I note with interest the use of -uk to mean "all". and the notional translation of Ugluk as "Frighten all" although their route to that takes them outside Tolkien's writings.


----------



## Inderjit S (Dec 16, 2003)

> Radbug = Morgoth’s return? BAUG- tyrannous, cruel, oppressive (hence Bauglir: tyrant, name given to Morgoth); RAD- return, (or Radhon, Dorithian = East; in which case East Tyrant – named after Sauron??)



Well, according to Sauron Morgoth had already returned.  



> When he found how greatly his knowledge was admired by all other rational creatures and how easy it was to influence them, his pride became boundless. By the end of the Second Age he assumed the position of Morgoth's representative. By the end of the Third Age (though actually much weaker than before) he claimed to be Morgoth returned.

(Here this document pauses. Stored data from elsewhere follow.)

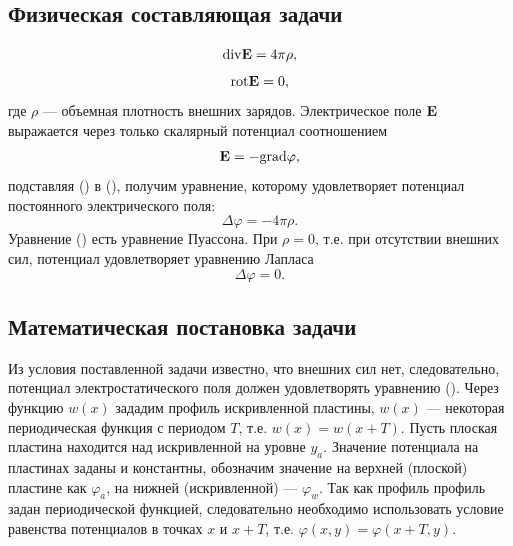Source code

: \documentclass[12pt, a4paper]{article}
\renewcommand{\vec}[1]{\text{\mathversion{bold}${#1}$}}%
\renewcommand{\phi}{\varphi}
\begin{document}
		\subsection{Физическая составляющая задачи}
			\begin{equation}
				\mathrm{div} \vec{\mathrm{E}} = 4 \pi \rho,
				\label{div_E}
			\end{equation}
			\begin{equation}
				\mathrm{rot} \vec{\mathrm{E}} = 0,
				\label{rot_E}
			\end{equation}
			где $\rho$ --- объемная плотность внешних зарядов. Электрическое поле $\vec{\mathrm{E}}$ выражается через только скалярный потенциал соотношением
			\begin{equation}
				\vec{\mathrm{E}} = -\mathrm{grad} \varphi,
				\label{E_grad_phi}
			\end{equation}
			подставляя () в (), получим уравнение, которому удовлетворяет потенциал постоянного электрического поля:
			\begin{equation}
				\Delta \varphi = - 4 \pi \rho.
				\label{Pois_eq}
			\end{equation}
			Уравнение () есть уравнение Пуассона. При $\rho = 0$, т.е. при отсутствии внешних сил, потенциал удовлетворяет уравнению Лапласа
			\begin{equation}
				\Delta \phi = 0.
				\label{Laplace_eq}
			\end{equation}
			
		\subsection{Математическая постановка задачи}
			
			Из условия поставленной задачи известно, что внешних сил нет, следовательно, потенциал электростатического поля должен удовлетворять уравнению (). Через функцию $w(x)$ зададим профиль искривленной пластины, $w(x)$  --- некоторая периодическая функция с периодом $T$, т.е. $w(x) = w(x + T)$. Пусть плоская пластина находится над искривленной на уровне $y_a$. Значение потенциала на пластинах заданы и константны, обозначим значение на верхней (плоской) пластине как $\phi_a$, на нижней (искривленной) --- $\phi_w$. Так как профиль профиль задан периодической функцией, следовательно необходимо использовать условие равенства потенциалов в точках $x$ и $x + T$, т.е. $\phi (x, y) = \phi (x + T, y)$.
			
\end{document}
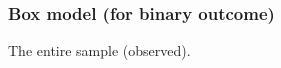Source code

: \documentclass[handout]{beamer}
\begin{document}


   \begin{frame}
   \frametitle{Box model (for binary outcome)}
   \begin{center}
   \end{center}
   The entire sample (observed).
   \end{frame}

\end{document}
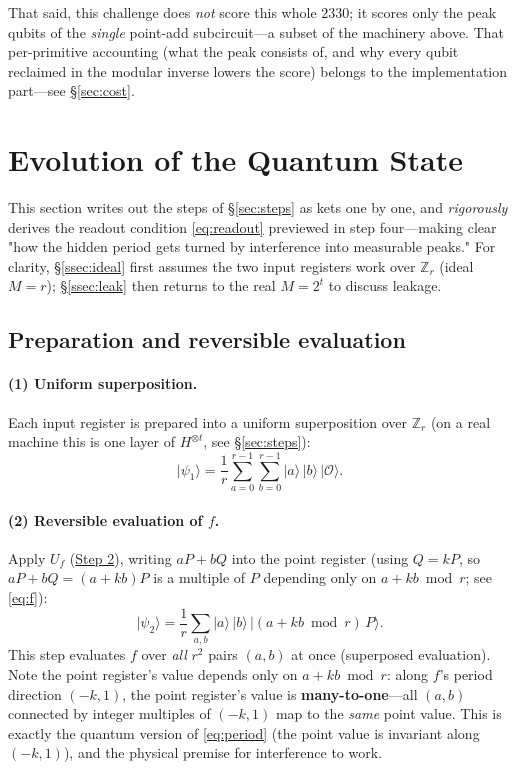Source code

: \documentclass[11pt]{article}
\newcommand{\secref}[1]{\hyperref[#1]{\S\ref*{#1}}}
\begin{document}
That said, this challenge does \emph{not} score this whole $2330$; it scores only the peak qubits of the \emph{single} point-add subcircuit---a subset of the machinery above. That per-primitive accounting (what the peak consists of, and why every qubit reclaimed in the modular inverse lowers the score) belongs to the implementation part---see \secref{sec:cost}.

\section{Evolution of the Quantum State}
\label{sec:evolve}

This section writes out the steps of \secref{sec:steps} as kets one by one, and \emph{rigorously} derives the readout condition \eqref{eq:readout} previewed in step four---making clear
"how the hidden period gets turned by interference into measurable peaks." For clarity, \secref{ssec:ideal} first assumes the two input registers work over $\mathbb{Z}_r$
(ideal $M=r$); \secref{ssec:leak} then returns to the real $M=2^t$ to discuss leakage.

\subsection{Preparation and reversible evaluation}

\paragraph{(1) Uniform superposition.} Each input register is prepared into a uniform superposition over $\mathbb{Z}_r$ (on a real machine this is one layer of $H^{\otimes t}$, see \secref{sec:steps}):
\begin{equation}
\lvert\psi_1\rangle=\frac{1}{r}\sum_{a=0}^{r-1}\sum_{b=0}^{r-1}\lvert a\rangle\,\lvert b\rangle\,\lvert \mathcal{O}\rangle .
\label{eq:s1}
\end{equation}

\paragraph{(2) Reversible evaluation of $f$.} Apply $U_f$ (\hyperref[step:eval]{Step 2}), writing $aP+bQ$ into the point register (using $Q=kP$, so
$aP+bQ=(a+kb)P$ is a multiple of $P$ depending only on $a+kb\bmod r$; see \eqref{eq:f}):
\begin{equation}
\lvert\psi_2\rangle=\frac{1}{r}\sum_{a,b}\lvert a\rangle\,\lvert b\rangle\,\bigl\lvert (a+kb\bmod r)\,P\bigr\rangle .
\label{eq:s2}
\end{equation}
This step evaluates $f$ over \emph{all} $r^2$ pairs $(a,b)$ at once (superposed evaluation). Note the point register's value depends only on $a+kb\bmod r$:
along $f$'s period direction $(-k,1)$, the point register's value is \textbf{many-to-one}---all $(a,b)$ connected by integer multiples of $(-k,1)$ map to the \emph{same}
point value. This is exactly the quantum version of \eqref{eq:period} (the point value is invariant along $(-k,1)$), and the physical premise for interference to work.
\end{document}
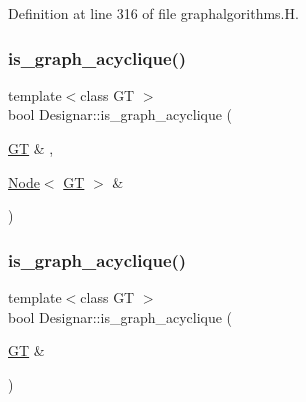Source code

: Definition at line 316 of file graphalgorithms.\+H.

\mbox{\label{namespace_designar_a745761588a29956929fda0d246ebbef5}} 
\subsubsection{\texorpdfstring{is\+\_\+graph\+\_\+acyclique()}{is\_graph\_acyclique()}\hspace{0.1cm}{\footnotesize\ttfamily [1/2]}}
{\footnotesize\ttfamily template$<$class GT $>$ \\
bool Designar\+::is\+\_\+graph\+\_\+acyclique (\begin{DoxyParamCaption}\item[{\hyperlink{demo-buildgraph_8_c_a3001c40d2c31ca87ed96cd7d1334a55e}{GT} \&}]{,  }\item[{\hyperlink{namespace_designar_a5af326c65aa2bd26b26c410f2030d09e}{Node}$<$ \hyperlink{demo-buildgraph_8_c_a3001c40d2c31ca87ed96cd7d1334a55e}{GT} $>$ \&}]{ }\end{DoxyParamCaption})}

\mbox{\label{namespace_designar_a2cf5f0717993e7d2a4dbc26ff8380a72}} 
\subsubsection{\texorpdfstring{is\+\_\+graph\+\_\+acyclique()}{is\_graph\_acyclique()}\hspace{0.1cm}{\footnotesize\ttfamily [2/2]}}
{\footnotesize\ttfamily template$<$class GT $>$ \\
bool Designar\+::is\+\_\+graph\+\_\+acyclique (\begin{DoxyParamCaption}\item[{\hyperlink{demo-buildgraph_8_c_a3001c40d2c31ca87ed96cd7d1334a55e}{GT} \&}]{ }\end{DoxyParamCaption})}

\mbox{\label{namespace_designar_aa57796582cb83d7459c43044ebf15f80}} 
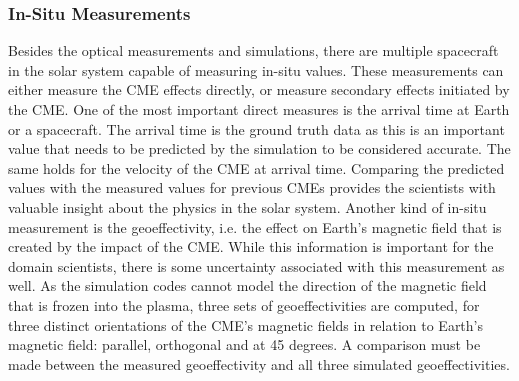 \documentclass[journal]{vgtc}                %
\begin{document}
\subsubsection{In-Situ Measurements} \label{sec:insitu}
Besides the optical measurements and simulations, there are multiple spacecraft in the solar system capable of measuring in-situ values. These measurements can either measure the CME effects directly, or measure secondary effects initiated by the CME. One of the most important direct measures is the arrival time at Earth or a spacecraft. The arrival time is the ground truth data as this is an important value that needs to be predicted by the simulation to be considered accurate. The same holds for the velocity of the CME at arrival time. Comparing the predicted values with the measured values for previous CMEs provides the scientists with valuable insight about the physics in the solar system. Another kind of in-situ measurement is the geoeffectivity, i.e. the effect on Earth's magnetic field that is created by the impact of the CME. While this information is important for the domain scientists, there is some uncertainty associated with this measurement as well. As the simulation codes cannot model the direction of the magnetic field that is frozen into the plasma, three sets of geoeffectivities are computed, for three distinct orientations of the CME's magnetic fields in relation to Earth's magnetic field:  parallel, orthogonal and at 45 degrees. A comparison must be made between the measured geoeffectivity and all three simulated geoeffectivities.
\end{document}

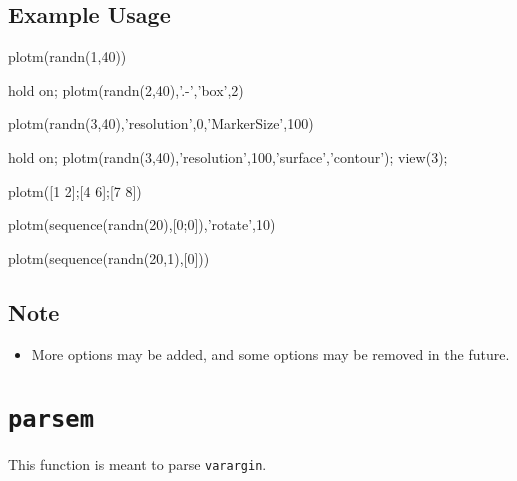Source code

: \subsection*{Example Usage}
\begin{param}
\item[{plotm(randn(1,40))}] 
\item[{hold on; plotm(randn(2,40),'.-','box',2)}]
\item[{plotm(randn(3,40),'resolution',0,'MarkerSize',100)}]
\item[{hold on; plotm(randn(3,40),'resolution',100,'surface','contour'); view(3);}]
\item[{plotm({[1 2];[4 6];[7 8]})}]
\item[{plotm(sequence(randn(20),[0;0]),'rotate',10)}]
\item[{plotm(sequence(randn(20,1),[0]))}]
\end{param}

\subsection*{Note}
\begin{itemize}
    \item More options may be added, and some options may be removed in the future.
\end{itemize}


\section{\texttt{parsem}}\label{parsem}
This function is meant to parse \texttt{varargin}.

 _Letter #183; Letters of Tolkien _ 

Besides Sauron didn't allow the Orks to say his name and I think it may have been seen as blasphemous to use his name. (The Orks usually referred to him as ‘Lugbúrz (B.S for ‘Barad-dûr‘; ir the ‘Great Eye’. Presumably it was O.K for high-ranking people to use his name, such as the Mouth of Sauron and the Nazgûl.) 

Brillaint work so far though, but I'd be careful with the Etmoglogies in the 'Lost Road' though, since some of the meanings of certain words/names latter were changed (i.e Maedhros's name) and some were added by C.T.


----------



## Lantarion (Dec 16, 2003)

You're forgetting snaga = slave! 
But wow excellent job with those.



> RAUTA- metal [...]


I haven't read Etymologies, but is that really the root for 'metal'?? Because that exact word, _rauta_, means 'iron' in Finnish!


----------



## Snaga (Dec 16, 2003)

> _Originally posted by Inderjit S _
> *Besides Sauron didn't allow the Orks to say his name and I think it may have been seen as blasphemous to use his name. (The Orks usually referred to him as ‘Lugbúrz (B.S for ‘Barad-dûr‘; ir the ‘Great Eye’. Presumably it was O.K for high-ranking people to use his name, such as the Mouth of Sauron and the Nazgûl.)
> 
> Brillaint work so far though, but I'd be careful with the Etmoglogies in the 'Lost Road' though, since some of the meanings of certain words/names latter were changed (i.e Maedhros's name) and some were added by C.T. *


 Good points. I'm not aware of having used any etymologies that have been superceded, but I didnt check very thoroughly. I would think that 'East Tyrant' would be sufficiently oblique as a reference to Sauron... its not his actual name.

Interesting to note that word is present in Finnish. JRRT was very familiar with nordic languages, so that is probably not a coincidence, although whether he took his inspiration from a medieval/ancient form of the language I don't know.

(Thank you for your kind words. )


----------